DESCRIPTION OF THE TASK – Include the line with "and Conservation Laws" and every line before it in the entries below, echoed exactly, but not the pictures.

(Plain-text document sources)
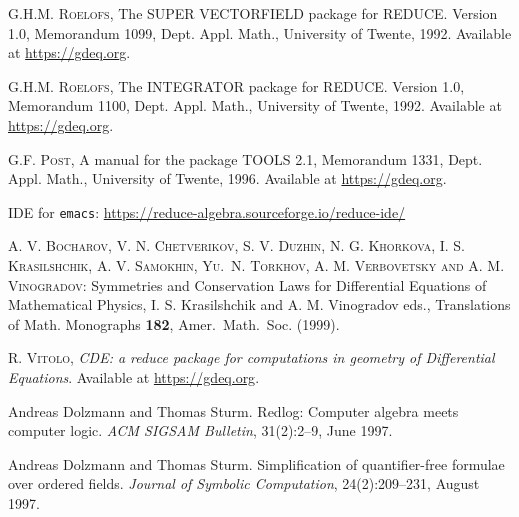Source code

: \begin{thebibliography}{999}
 \textsc{G.H.M. Roelofs}, The SUPER VECTORFIELD package for
    REDUCE. Version 1.0, Memorandum 1099, Dept. Appl. Math., University of
    Twente, 1992. Available at \url{https://gdeq.org}.

 \textsc{G.H.M. Roelofs}, The INTEGRATOR package for
    REDUCE. Version 1.0, Memorandum 1100, Dept. Appl. Math., University of
    Twente, 1992. Available at \url{https://gdeq.org}.

 \textsc{G.F. Post}, A manual for the package TOOLS 2.1,
    Memorandum 1331, Dept. Appl. Math., University of Twente, 1996. Available
    at \url{https://gdeq.org}.

 \REDUCE IDE for \texttt{emacs}:
    \url{https://reduce-algebra.sourceforge.io/reduce-ide/}

 \textsc{A. V. Bocharov, V. N. Chetverikov, S. V.  Duzhin, N.
      G.  Khor{\cprime}kova, I. S.  Krasil{\cprime}shchik, A.  V.  Samokhin,
      Yu.\ N.  Torkhov, A. M. Verbovetsky and A. M.  Vinogradov}: Symmetries
    and Conservation Laws for Differential Equations of Mathematical Physics,
    I.  S.  Krasil{\cprime}shchik and A. M.  Vinogradov eds., Translations of
    Math.  Monographs \textbf{182}, Amer.\ Math.\ Soc. (1999).



 \textsc{R. Vitolo}, \emph{CDE: a reduce package for computations
  in geometry of Differential Equations}. Available at \url{https://gdeq.org}.



Andreas Dolzmann and Thomas Sturm.
\newblock Redlog: Computer algebra meets computer logic.
\newblock \emph{ACM SIGSAM Bulletin}, 31(2):2--9, June 1997.

Andreas Dolzmann and Thomas Sturm.
\newblock Simplification of quantifier-free formulae over ordered fields.
\newblock \emph{Journal of Symbolic Computation}, 24(2):209--231, August 1997.


\end{thebibliography}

RESPONSE TO THE TASK –
Source code

: \begin{thebibliography}{999}
 \textsc{G.H.M. Roelofs}, The SUPER VECTORFIELD package for
    REDUCE. Version 1.0, Memorandum 1099, Dept. Appl. Math., University of
    Twente, 1992. Available at \url{https://gdeq.org}.

 \textsc{G.H.M. Roelofs}, The INTEGRATOR package for
    REDUCE. Version 1.0, Memorandum 1100, Dept. Appl. Math., University of
    Twente, 1992. Available at \url{https://gdeq.org}.

 \textsc{G.F. Post}, A manual for the package TOOLS 2.1,
    Memorandum 1331, Dept. Appl. Math., University of Twente, 1996. Available
    at \url{https://gdeq.org}.

 \REDUCE IDE for \texttt{emacs}:
    \url{https://reduce-algebra.sourceforge.io/reduce-ide/}

 \textsc{A. V. Bocharov, V. N. Chetverikov, S. V.  Duzhin, N.
      G.  Khor{\cprime}kova, I. S.  Krasil{\cprime}shchik, A.  V.  Samokhin,
      Yu.\ N.  Torkhov, A. M. Verbovetsky and A. M.  Vinogradov}: Symmetries
    and Conservation Laws for Differential Equations of Mathematical Physics,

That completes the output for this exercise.